In this context, the RSS’ evolution as an ideological mentor to the BJP is quite instructive and without precedent in the history of building political parties. The manner in which the RSS allowed the BJS to merge with the Janata Party in the post-emergency phase was indicative of the RSS’ confidence over its swayamsevaks. When Deoras wrote a letter saying swayamsevaks were free to follow their discretion in politics, he faced criticism. Deoras was unfazed. He said that he was quite confident of his volunteers who would not be guided by a mere “letter”. And as it happened, when the socialist groups within the Janata Parivar pressed too hard for BJS leaders to give up their allegiance to the RSS, all BJS leaders, barring a few, came out of the Janata Party and floated the Bharatiya Janata Party (BJP), a seamless transition from the BJS. The BJP under the leadership of Atal Bihari Vajpayee followed “Gandhian socialism” which incorporated features of egalitarianism in sync with the dominant political narrative.

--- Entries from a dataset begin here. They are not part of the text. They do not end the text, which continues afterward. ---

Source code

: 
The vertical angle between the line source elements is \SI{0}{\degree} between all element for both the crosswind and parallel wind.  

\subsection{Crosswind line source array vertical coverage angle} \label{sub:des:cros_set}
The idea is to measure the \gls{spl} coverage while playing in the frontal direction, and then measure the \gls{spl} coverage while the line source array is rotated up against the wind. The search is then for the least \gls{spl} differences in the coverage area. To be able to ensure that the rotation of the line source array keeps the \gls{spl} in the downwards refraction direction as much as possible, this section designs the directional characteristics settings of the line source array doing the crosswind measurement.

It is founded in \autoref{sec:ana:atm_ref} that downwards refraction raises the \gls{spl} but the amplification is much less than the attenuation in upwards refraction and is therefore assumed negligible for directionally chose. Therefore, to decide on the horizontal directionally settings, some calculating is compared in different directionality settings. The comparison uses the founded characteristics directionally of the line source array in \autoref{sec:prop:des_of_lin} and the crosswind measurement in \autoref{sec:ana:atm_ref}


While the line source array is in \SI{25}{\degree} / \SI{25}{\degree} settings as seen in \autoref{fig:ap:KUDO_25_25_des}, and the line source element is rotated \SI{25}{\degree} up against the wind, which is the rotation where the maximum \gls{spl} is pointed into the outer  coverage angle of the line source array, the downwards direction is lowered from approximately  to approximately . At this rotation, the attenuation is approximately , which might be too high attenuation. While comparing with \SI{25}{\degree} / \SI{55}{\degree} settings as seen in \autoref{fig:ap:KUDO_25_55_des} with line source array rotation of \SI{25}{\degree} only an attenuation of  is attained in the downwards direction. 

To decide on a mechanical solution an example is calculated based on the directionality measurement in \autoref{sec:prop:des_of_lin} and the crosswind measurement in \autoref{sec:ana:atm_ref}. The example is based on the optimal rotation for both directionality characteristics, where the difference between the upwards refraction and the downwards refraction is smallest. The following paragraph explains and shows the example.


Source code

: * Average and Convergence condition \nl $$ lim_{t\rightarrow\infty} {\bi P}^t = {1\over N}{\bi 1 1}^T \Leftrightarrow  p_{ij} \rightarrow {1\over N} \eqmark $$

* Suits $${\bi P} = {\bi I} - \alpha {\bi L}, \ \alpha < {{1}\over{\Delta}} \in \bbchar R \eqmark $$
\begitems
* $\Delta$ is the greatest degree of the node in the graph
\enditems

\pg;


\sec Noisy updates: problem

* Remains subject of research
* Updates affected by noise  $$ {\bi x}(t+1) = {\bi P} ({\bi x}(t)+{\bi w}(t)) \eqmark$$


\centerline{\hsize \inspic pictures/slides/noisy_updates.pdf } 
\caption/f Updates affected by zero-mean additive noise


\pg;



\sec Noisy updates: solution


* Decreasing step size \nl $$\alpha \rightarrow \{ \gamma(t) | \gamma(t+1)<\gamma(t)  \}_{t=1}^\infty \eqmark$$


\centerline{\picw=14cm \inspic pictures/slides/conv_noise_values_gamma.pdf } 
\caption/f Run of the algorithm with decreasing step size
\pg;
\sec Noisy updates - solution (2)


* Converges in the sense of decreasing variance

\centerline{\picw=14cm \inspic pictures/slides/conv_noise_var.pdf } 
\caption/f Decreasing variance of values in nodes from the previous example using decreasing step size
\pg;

What is particularly significant in the evolution of the RSS-BJP is the fact that the leadership of both the organisations was on the same page in using politics as an instrument to empower social underdogs, particularly those belonging to the most backward classes/scheduled castes/scheduled tribes. In the Sangh Parivar’s concept of Hindu Rashtra (Hindu nation), the inclusion of the marginalised sections of the Hindu society is an essential component of the nation-building. The Modi government’s decision to overturn the Supreme Court order that diluted the Schedule Caste and Tribes (Prevention of Atrocities) Act must be seen as a sequel to this project. Without doubt such a project often comes in conflict with with the party’s substantial upper caste support base. But it would be naïve to undermine the capacity of the Sangh Parivar to navigate through these social land mines.